And, indeed, when Warren and Sanders have been on the debate stage together, especially during the CNN debate, they have seemed unified. And it felt good to watch. They didn’t attack each other, they stuck together and they were powerful together. I wanted that kind of unity to continue. As Klein said, the “very last thing we need is for the two strongest left/progressive candidates and their supporters to tear each other apart for the next eight or so months, in a desperate bid to discredit a perceived rival.”
Many of us have felt the same gnawing fear: What if Sanders and Warren undermine each other’s candidacies, splitting the progressive vote, and Biden gets nominated? That’s exactly what the poll results suggest would happen if the primaries were held today. And it would be calamitous for the fate of progressivism, because even if Biden won against Trump, the chances of him taking the kind of bold necessary action on climate change is negligible. We need to make sure that either Sanders or Warren wins, even those of us who have strong preferences for one over the other.
I don’t know what’s going on behind the scenes of these campaigns, but here’s what I hope is happening: Sanders and Warren have a pact. Whoever wins more of the first three states (or first five, or whatever), the other will drop out and throw their support behind the victor, with a firm agreement that they be the Vice Presidential nominee. It needs to be Sanders/Warren or Warren/Sanders. The only debate should be about which of them takes the top of the ticket, which can be resolved by choosing to honor the results of the first few primaries.
It’s not clear that this kind of deal would favor or disfavor either of them. It gives each a fair opportunity to win, while negating the risk of destroying each other. Of course, one may think that neither candidate should be willing to concede so early: Why should Bernie, after building a formidable campaign apparatus in 2016, radically changing the policy conversation, and becoming the de facto leader of the party’s left wing, agree to second place? Why should Warren not be allowed to complete her full run? The answer may be an unsatisfying one: because the risks are too high. Besides, the contest is a reasonable test: If Sanders loses two out of the first three states, he is no longer the obvious progressive standard-bearer.

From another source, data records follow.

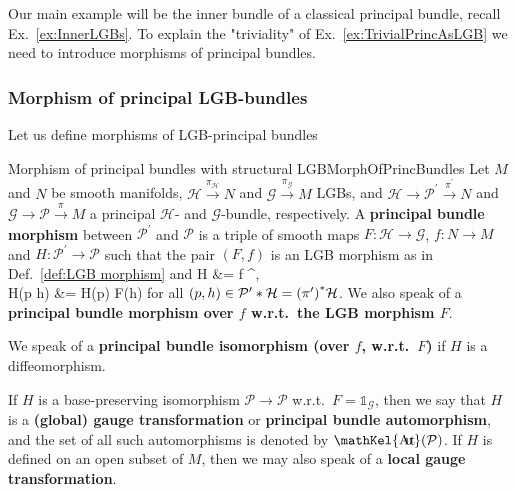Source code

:\documentclass[a4paper,oneside,11pt,bibliography=totoc]{scrartcl}
\DeclareMathOperator{\sAut}{\mathKel{A\mkern-5.5mu u\mkern-4mu t\mkern-1.5mu}}
\def\ba#1\ea{\begin{align}#1\end{align}}
\theoremstyle{plain}
\theoremstyle{remark}
\theoremstyle{definition}
\begin{document}
Our main example will be the inner bundle of a classical principal bundle, recall Ex.\ \ref{ex:InnerLGBs}. To explain the "triviality" of Ex.\ \ref{ex:TrivialPrincAsLGB} we need to introduce morphisms of principal bundles.

\subsubsection{Morphism of principal LGB-bundles}

Let us define morphisms of LGB-principal bundles

\begin{definitions}{Morphism of principal bundles with structural LGB}{MorphOfPrincBundles}
Let $M$ and $N$ be smooth manifolds, $\mathcal{H} \stackrel{\pi_{\mathcal{H}}}{\to} N$ and $\mathcal{G} \stackrel{\pi_{\mathcal{G}}}{\to} M$ LGBs, and $\mathcal{H} \to \mathcal{P}^\prime \stackrel{\pi^\prime}{\to} N$ and $\mathcal{G} \to \mathcal{P} \stackrel{\pi}{\to} M$ a principal $\mathcal{H}$- and $\mathcal{G}$-bundle, respectively. A \textbf{principal bundle morphism} between $\mathcal{P}^\prime$ and $\mathcal{P}$ is a triple of smooth maps $F: \mathcal{H} \to \mathcal{G}$, $f: N \to M$ and $H: \mathcal{P}^\prime \to \mathcal{P}$ such that the pair $(F, f)$ is an LGB morphism as in Def.\ \ref{def:LGB morphism} and
\ba
\pi \circ H &= f \circ \pi^\prime,\label{PrincMorphoverBaseMap}\\
H(p \cdot h) &= H(p) \cdot F(h)\label{PrincMorphLGBEquiv}
\ea
for all $(p, h) \in \mathcal{P}^\prime * \mathcal{H} = \mleft(\pi^\prime\mright)^*\mathcal{H}$. We also speak of a \textbf{principal bundle morphism over $f$ w.r.t.\ the LGB morphism $F$}.

We speak of a \textbf{principal bundle isomorphism (over $f$, w.r.t.\ $F$)} if $H$ is a diffeomorphism. 

If $H$ is a base-preserving isomorphism $\mathcal{P} \to \mathcal{P}$ w.r.t.\ $F = \mathds{1}_{\mathcal{G}}$, then we say that $H$ is a \textbf{(global) gauge transformation} or \textbf{principal bundle automorphism}, and the set of all such automorphisms is denoted by $\sAut(\mathcal{P})$. If $H$ is defined on an open subset of $M$, then we may also speak of a \textbf{local gauge transformation}.
\end{definitions}
\end{document}
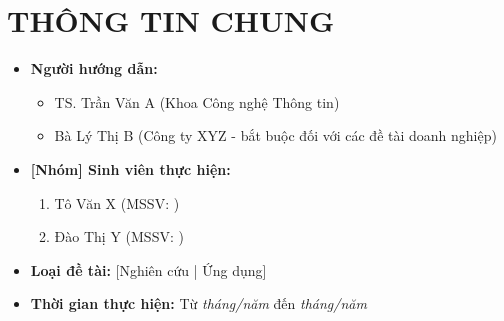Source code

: \documentclass{article}[14pt]
\begin{document}
    \section{THÔNG TIN CHUNG}
    \begin{itemize}[label = {}]
        
        \item \textbf{Người hướng dẫn:} 
        \begin{itemize}
            \item TS. Trần Văn A (Khoa Công nghệ Thông tin)
            \item Bà Lý Thị B (Công ty XYZ - bắt buộc đối với các đề tài doanh nghiệp)
        \end{itemize}{}
    
        
        \item \textbf{[Nhóm] Sinh viên thực hiện:}
        
        \begin{enumerate}
        
            \item Tô Văn X (MSSV: ) 
            \item Đào Thị Y (MSSV: )
        \end{enumerate}

        \item \textbf{Loại đề tài:} [Nghiên cứu | Ứng dụng]
        
        \item \textbf{Thời gian thực hiện:} Từ \textit{tháng/năm} đến \textit{tháng/năm}
        
        
    \end{itemize}
    
    \pagebreak 
    
\end{document}

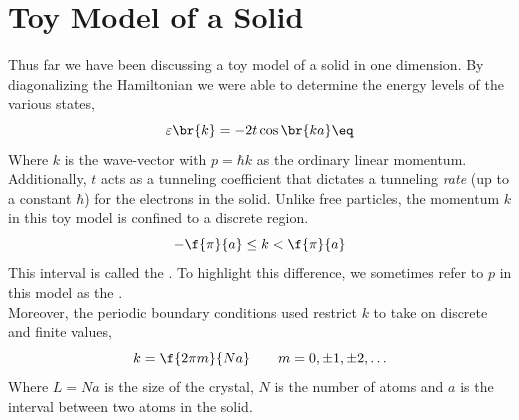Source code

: \documentclass{article}
\begin{document}
\titlePage

\tableOfContents

\disclaimer

\section{Toy Model of a Solid}


\begin{center}
\end{center}


Thus far we have been discussing a toy model of a solid in one dimension. By diagonalizing the Hamiltonian we were able to determine the energy levels of the various states,
\[ \varepsilon\br{k} = - 2 t \cos\br{ka} \eq \label{eq:single_energy__band}\]
Where $k$ is the wave-vector with $p = \hbar k$ as the ordinary linear momentum. Additionally, $t$ acts as a tunneling coefficient that dictates a tunneling \textit{rate} (up to a constant $\hbar$) for the electrons in the solid. Unlike free particles, the momentum $k$ in this toy model is confined to a discrete region.
\[ -\f{\pi}{a} \leq k < \f{\pi}{a} \]
This interval is called the .
To highlight this difference, we sometimes refer to $p$ in this model as the .\\

Moreover, the periodic boundary conditions used restrict $k$ to take on discrete and finite values,
\[ k = \f{2 \pi m}{Na} \qquad m = 0, \pm 1, \pm 2, \ldots \]
Where $L = Na$ is the size of the crystal, $N$ is the number of atoms and $a$ is the interval between two atoms in the solid.\\
\end{document}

If Warren loses the first two out of three, her campaign has not grown strong enough to where she should be trying to eliminate the most popular left politician in the country and risking mutual self-destruction.
Importantly, though, this needs to not be an agreement that the other candidate will “drop out.” It’s an agreement that they will be VP, and will be part of a unified campaign. I would not want Bernie Sanders to ever contemplate withdrawing if Warren had not offered him a guarantee of VP status, because I do not trust Warren to be far enough to the left without the influence of Sanders. This must not be a “second banana” role.

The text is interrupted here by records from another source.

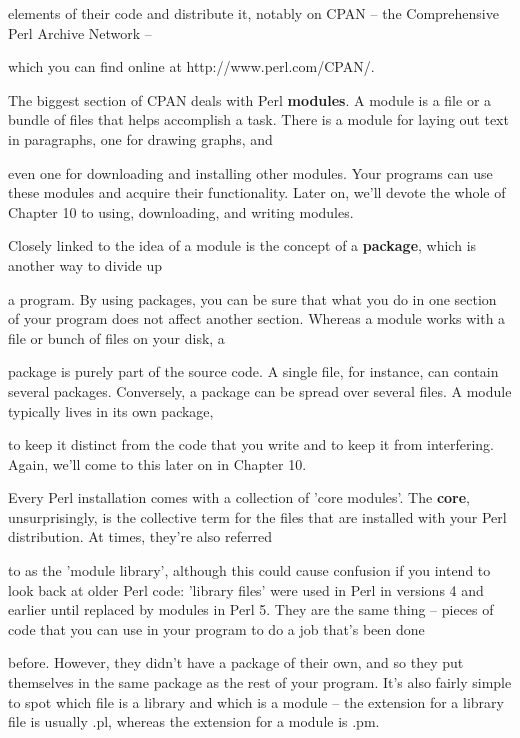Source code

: \documentclass[a4paper,11pt]{book}
\begin{document}
\noindent elements of their code and distribute it, notably on CPAN -- the Comprehensive Perl Archive Network --

\noindent which you can find online at http://www.perl.com/CPAN/.

\noindent 

\noindent The biggest section of CPAN deals with Perl \textbf{modules}. A module is a file or a bundle of files that helps accomplish a task. There is a module for laying out text in paragraphs, one for drawing graphs, and

\noindent even one for downloading and installing other modules. Your programs can use these modules and acquire their functionality. Later on, we'll devote the whole of Chapter 10 to using, downloading, and writing modules.

\noindent 

\noindent 

\noindent Closely  linked to  the idea of a  module  is  the  concept  of  a  \textbf{package},  which  is  another  way to  divide  up

\noindent a  program.  By using packages,  you  can  be  sure  that  what  you  do  in  one section  of  your program  does not affect another section.  Whereas  a  module  works  with  a  file  or  bunch  of  files  on  your disk,  a

\noindent package is purely part of the source  code.  A  single  file,  for  instance,  can  contain  several  packages. Conversely,  a package  can be  spread  over  several  files.  A  module  typically  lives  in  its  own  package,

\noindent to  keep  it  distinct from the code  that  you  write  and  to  keep  it  from  interfering.  Again,  we'll  come to this  later on in  Chapter 10.

\noindent 

\noindent Every Perl installation comes with a collection of 'core modules'. The \textbf{core}, unsurprisingly, is the collective term for the files that are installed with your Perl distribution. At times, they're also referred

\noindent to as the 'module library', although this could cause confusion if you intend to look back at older Perl code: 'library files' were used in Perl in versions 4 and earlier until replaced by modules in Perl 5. They are the same thing -- pieces of code that you can use in your program to do a job that's been done

\noindent before. However, they didn't have a package of their own, and so they put themselves in the same package as the rest of your program. It's also fairly simple to spot which file is a library and which is a module -- the extension for a library file is usually .pl, whereas the extension for a module is .pm.
\end{document}
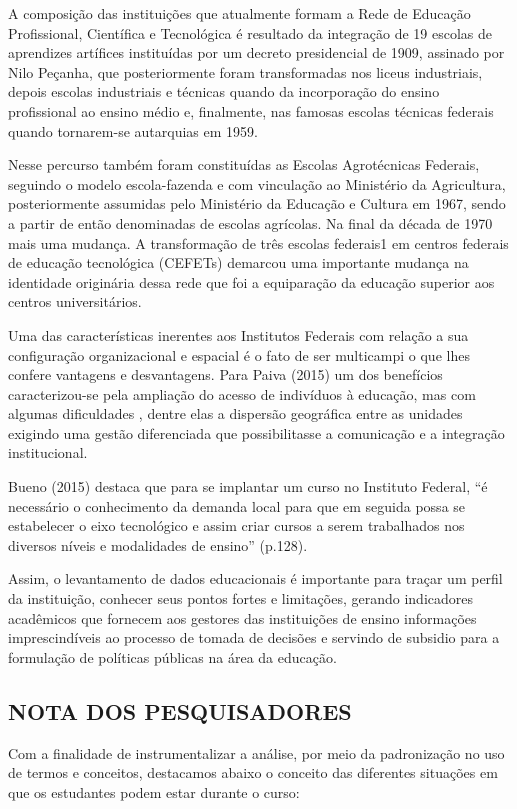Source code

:\documentclass[article,12pt,onesidea,4paper,english,brazil]{abntex2}
\begin{document}
	A composição das instituições que atualmente formam a Rede de Educação Profissional,
	Científica e Tecnológica é resultado da integração de 19 escolas de aprendizes artífices instituídas
	por um decreto presidencial de 1909, assinado por Nilo Peçanha, que posteriormente foram
	transformadas nos liceus industriais, depois escolas industriais e técnicas quando da incorporação
	do ensino profissional ao ensino médio e, finalmente, nas famosas escolas técnicas federais
	quando tornarem-se autarquias em 1959.
	
	Nesse percurso também foram constituídas as Escolas Agrotécnicas Federais, seguindo o
	modelo escola-fazenda e com vinculação ao Ministério da Agricultura, posteriormente assumidas
	pelo Ministério da Educação e Cultura em 1967, sendo a partir de então denominadas de escolas
	agrícolas. Na final da década de 1970 mais uma mudança. A transformação de três escolas
	federais1
	em centros federais de educação tecnológica (CEFETs) demarcou uma importante
	mudança na identidade originária dessa rede que foi a equiparação da educação superior aos
	centros universitários.
	
	Uma das características inerentes aos Institutos Federais com relação a sua configuração
	organizacional e espacial é o fato de ser multicampi o que lhes confere vantagens e desvantagens.
	Para Paiva (2015) um dos benefícios caracterizou-se pela ampliação do acesso de indivíduos à
	educação, mas com algumas dificuldades , dentre elas a dispersão geográfica entre as unidades
	exigindo uma gestão diferenciada que possibilitasse a comunicação e a integração institucional. 
	
	Bueno (2015) destaca que para se implantar um curso no Instituto Federal, “é necessário o
	conhecimento da demanda local para que em seguida possa se estabelecer o eixo tecnológico e
	assim criar cursos a serem trabalhados nos diversos níveis e modalidades de ensino” (p.128).
	
	Assim, o levantamento de dados educacionais é importante para traçar um perfil da
	instituição, conhecer seus pontos fortes e limitações, gerando indicadores acadêmicos que
	fornecem aos gestores das instituições de ensino informações imprescindíveis ao processo de
	tomada de decisões e servindo de subsidio para a formulação de políticas públicas na área da
	educação.
	
	\subsection*{NOTA DOS PESQUISADORES}
	Com a finalidade de instrumentalizar a análise, por meio da padronização no uso de termos e
	conceitos, destacamos abaixo o conceito das diferentes situações em que os estudantes podem
	estar durante o curso:
	
\end{document}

I am worried that the candidates will not make this kind of tacit agreement, because each of them is competitive and is “in it to win it.” But if their inability to make an agreement did “split the progressive vote” and result in a Biden presidency (or worse, a Biden loss to Trump), it would be a catastrophe of earth-shattering proportions. I dearly hope they are selfless enough to recognize this and sort things out accordingly.